---------- DATA FOR THE TASK
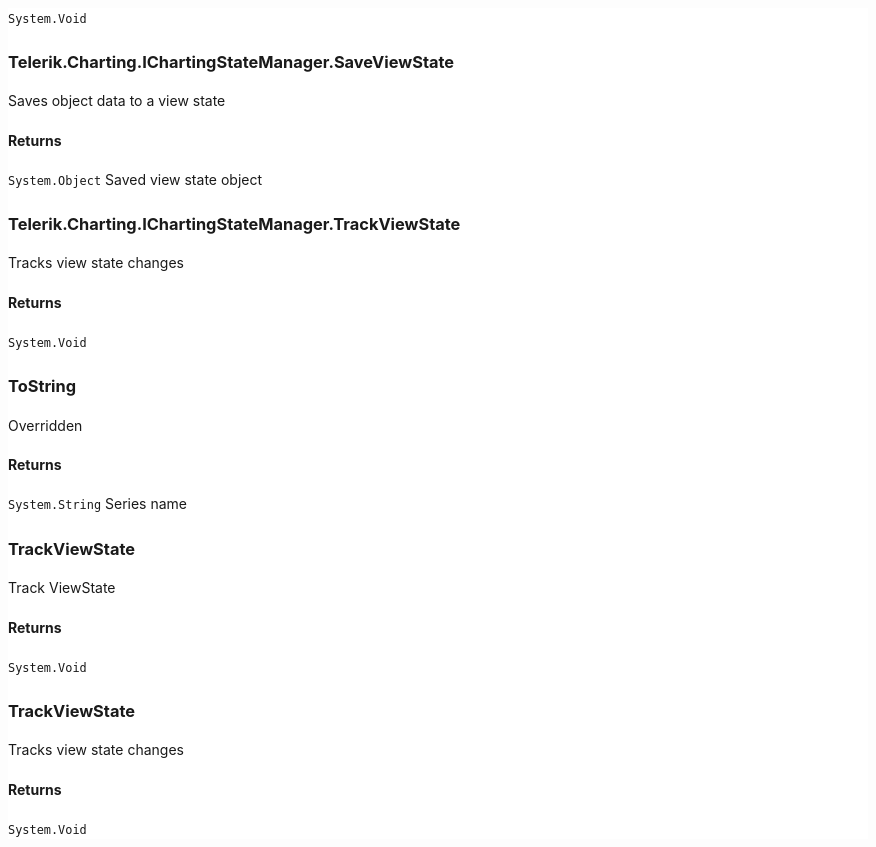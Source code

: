 `System.Void` 

###  Telerik.Charting.IChartingStateManager.SaveViewState

Saves object data to a view state

#### Returns

`System.Object` Saved view state object

###  Telerik.Charting.IChartingStateManager.TrackViewState

Tracks view state changes

#### Returns

`System.Void` 

###  ToString

Overridden

#### Returns

`System.String` Series name

###  TrackViewState

Track ViewState

#### Returns

`System.Void` 

###  TrackViewState

Tracks view state changes

#### Returns

`System.Void`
--------------------
TASK GOAL:
Reply with exactly the lines from the one containing "Saves object data to a view state" to the last line of the material, inclusive, and with nothing more.

EXERCISE RESULT:
Saves object data to a view state

#### Returns

`System.Object` Saved view state object

###  Telerik.Charting.IChartingStateManager.TrackViewState

Tracks view state changes

#### Returns

`System.Void` 

###  ToString

Overridden

#### Returns

`System.String` Series name

###  TrackViewState

Track ViewState

#### Returns

`System.Void` 

###  TrackViewState

Tracks view state changes

#### Returns

`System.Void`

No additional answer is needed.